## About this task
Copy every line from the records below that holds the word "possible".

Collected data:
Segment Open
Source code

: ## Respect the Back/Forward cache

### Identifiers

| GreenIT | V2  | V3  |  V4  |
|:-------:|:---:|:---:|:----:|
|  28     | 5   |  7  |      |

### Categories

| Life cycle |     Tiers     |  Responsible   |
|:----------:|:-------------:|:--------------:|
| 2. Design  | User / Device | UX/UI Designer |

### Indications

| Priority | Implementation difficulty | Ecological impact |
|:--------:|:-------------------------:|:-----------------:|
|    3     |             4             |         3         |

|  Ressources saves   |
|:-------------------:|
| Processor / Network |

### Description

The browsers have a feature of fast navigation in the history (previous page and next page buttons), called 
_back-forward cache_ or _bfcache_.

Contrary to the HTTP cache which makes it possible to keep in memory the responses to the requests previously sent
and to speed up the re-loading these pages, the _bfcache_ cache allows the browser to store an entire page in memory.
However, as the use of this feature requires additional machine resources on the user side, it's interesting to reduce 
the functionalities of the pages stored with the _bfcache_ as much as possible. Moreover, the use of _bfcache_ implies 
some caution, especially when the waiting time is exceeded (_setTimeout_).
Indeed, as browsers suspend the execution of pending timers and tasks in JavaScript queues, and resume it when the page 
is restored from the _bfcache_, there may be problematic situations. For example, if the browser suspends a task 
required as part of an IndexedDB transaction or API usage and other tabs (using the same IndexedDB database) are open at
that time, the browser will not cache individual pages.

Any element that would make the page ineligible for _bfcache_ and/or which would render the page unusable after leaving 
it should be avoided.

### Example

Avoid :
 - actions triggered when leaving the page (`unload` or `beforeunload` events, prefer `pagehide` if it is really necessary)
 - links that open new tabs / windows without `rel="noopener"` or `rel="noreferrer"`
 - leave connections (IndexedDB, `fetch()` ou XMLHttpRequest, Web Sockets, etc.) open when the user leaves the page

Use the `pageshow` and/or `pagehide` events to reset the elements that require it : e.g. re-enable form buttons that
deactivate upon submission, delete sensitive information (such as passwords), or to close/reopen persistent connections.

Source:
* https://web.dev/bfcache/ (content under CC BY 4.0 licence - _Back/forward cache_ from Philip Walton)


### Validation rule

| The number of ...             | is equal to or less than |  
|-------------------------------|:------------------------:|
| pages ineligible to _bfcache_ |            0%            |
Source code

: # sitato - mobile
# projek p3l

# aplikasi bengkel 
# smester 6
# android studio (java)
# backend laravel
Segment Closed
Segment Open
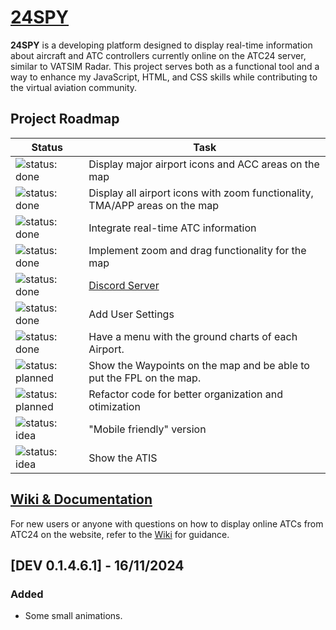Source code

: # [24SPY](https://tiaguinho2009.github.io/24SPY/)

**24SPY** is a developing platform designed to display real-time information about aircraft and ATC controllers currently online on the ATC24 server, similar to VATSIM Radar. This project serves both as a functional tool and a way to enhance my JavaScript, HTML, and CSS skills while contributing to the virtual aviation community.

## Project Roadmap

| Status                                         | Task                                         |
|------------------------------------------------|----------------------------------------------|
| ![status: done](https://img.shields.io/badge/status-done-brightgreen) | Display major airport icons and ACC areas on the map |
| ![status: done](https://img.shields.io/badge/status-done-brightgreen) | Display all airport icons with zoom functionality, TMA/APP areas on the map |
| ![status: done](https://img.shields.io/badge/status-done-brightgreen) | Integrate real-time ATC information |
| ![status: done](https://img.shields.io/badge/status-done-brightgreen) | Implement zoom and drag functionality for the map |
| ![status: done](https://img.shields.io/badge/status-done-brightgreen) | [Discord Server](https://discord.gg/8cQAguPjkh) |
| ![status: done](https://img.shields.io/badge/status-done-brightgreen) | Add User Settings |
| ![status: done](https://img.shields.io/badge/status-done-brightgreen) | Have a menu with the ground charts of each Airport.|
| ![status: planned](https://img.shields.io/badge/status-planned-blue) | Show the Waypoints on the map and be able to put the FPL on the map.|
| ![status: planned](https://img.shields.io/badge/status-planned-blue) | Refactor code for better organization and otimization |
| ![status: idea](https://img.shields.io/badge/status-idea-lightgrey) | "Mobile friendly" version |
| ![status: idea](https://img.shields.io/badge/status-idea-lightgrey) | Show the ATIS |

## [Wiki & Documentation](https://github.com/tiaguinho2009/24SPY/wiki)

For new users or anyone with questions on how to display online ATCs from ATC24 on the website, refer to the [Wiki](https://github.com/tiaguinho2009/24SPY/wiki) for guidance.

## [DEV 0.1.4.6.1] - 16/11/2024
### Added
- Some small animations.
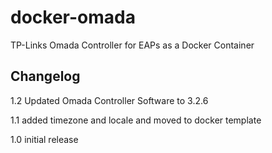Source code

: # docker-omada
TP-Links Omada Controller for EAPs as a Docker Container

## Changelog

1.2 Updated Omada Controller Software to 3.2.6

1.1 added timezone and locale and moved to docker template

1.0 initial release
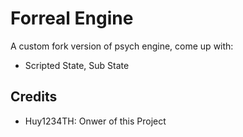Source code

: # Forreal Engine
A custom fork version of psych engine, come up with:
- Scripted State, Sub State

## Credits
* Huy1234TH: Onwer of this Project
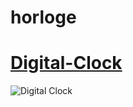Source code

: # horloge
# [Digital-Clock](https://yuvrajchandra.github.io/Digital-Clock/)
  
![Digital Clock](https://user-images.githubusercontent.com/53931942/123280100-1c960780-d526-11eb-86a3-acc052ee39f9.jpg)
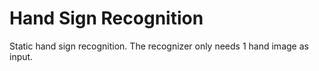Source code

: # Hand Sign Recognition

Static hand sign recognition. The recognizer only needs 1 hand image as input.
Segment Closed
## Your response
Contrary to the HTTP cache which makes it possible to keep in memory the responses to the requests previously sent
the functionalities of the pages stored with the _bfcache_ as much as possible. Moreover, the use of _bfcache_ implies 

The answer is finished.